══ Records ══

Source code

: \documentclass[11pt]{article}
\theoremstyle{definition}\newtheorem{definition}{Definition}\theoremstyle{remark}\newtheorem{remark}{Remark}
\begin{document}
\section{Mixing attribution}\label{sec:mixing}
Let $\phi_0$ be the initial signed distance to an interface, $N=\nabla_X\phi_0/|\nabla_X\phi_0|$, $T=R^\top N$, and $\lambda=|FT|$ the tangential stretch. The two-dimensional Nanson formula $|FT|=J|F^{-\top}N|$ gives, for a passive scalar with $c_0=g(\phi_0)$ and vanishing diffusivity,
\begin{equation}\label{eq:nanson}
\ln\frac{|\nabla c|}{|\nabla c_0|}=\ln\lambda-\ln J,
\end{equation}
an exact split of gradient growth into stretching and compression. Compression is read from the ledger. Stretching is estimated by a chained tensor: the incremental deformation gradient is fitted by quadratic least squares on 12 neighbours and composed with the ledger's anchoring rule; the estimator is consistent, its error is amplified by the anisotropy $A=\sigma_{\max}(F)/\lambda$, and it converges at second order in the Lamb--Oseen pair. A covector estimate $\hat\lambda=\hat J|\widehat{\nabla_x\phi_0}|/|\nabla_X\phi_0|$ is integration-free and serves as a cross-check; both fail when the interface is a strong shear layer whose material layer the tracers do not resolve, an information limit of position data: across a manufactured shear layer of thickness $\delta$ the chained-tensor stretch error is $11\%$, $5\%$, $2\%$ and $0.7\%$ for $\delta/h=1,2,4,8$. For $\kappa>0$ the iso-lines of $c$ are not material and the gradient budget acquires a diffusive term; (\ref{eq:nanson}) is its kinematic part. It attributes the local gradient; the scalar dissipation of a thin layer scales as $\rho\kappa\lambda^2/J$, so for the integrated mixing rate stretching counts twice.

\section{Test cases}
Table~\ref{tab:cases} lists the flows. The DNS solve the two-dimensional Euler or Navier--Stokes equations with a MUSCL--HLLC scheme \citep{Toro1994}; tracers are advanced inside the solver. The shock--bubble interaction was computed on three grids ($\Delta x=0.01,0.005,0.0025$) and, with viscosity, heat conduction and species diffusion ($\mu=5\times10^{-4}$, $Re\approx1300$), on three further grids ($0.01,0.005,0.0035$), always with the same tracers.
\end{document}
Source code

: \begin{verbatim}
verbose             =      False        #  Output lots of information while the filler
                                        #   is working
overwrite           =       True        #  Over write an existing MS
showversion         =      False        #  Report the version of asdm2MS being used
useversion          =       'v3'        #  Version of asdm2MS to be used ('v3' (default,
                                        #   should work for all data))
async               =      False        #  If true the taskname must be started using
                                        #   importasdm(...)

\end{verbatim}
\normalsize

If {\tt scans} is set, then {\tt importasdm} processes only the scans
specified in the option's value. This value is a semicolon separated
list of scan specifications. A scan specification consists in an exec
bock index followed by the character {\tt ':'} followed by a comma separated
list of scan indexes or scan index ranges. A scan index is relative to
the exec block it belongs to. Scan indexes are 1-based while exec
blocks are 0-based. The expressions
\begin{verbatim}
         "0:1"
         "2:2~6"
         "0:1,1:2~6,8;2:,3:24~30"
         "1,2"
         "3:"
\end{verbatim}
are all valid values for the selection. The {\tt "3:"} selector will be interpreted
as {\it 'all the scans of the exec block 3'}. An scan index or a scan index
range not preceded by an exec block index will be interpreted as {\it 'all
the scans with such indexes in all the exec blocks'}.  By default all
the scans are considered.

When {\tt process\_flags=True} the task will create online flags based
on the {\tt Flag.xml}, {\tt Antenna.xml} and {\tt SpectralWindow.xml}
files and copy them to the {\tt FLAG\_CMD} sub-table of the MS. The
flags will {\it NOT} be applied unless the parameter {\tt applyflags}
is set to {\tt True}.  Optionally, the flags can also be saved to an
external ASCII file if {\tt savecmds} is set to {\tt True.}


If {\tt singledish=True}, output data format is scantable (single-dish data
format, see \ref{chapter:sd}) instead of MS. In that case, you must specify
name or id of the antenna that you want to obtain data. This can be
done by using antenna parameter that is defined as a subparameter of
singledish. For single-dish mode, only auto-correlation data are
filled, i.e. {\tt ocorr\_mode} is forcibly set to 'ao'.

═══

Work order
Set down exactly the lines of the data above, beginning with the line that has "or a scan index" and ending with the line that has "the scans are considered.", and no others.

Response to the exercise
as {\it 'all the scans of the exec block 3'}. An scan index or a scan index
range not preceded by an exec block index will be interpreted as {\it 'all
the scans with such indexes in all the exec blocks'}.  By default all
the scans are considered.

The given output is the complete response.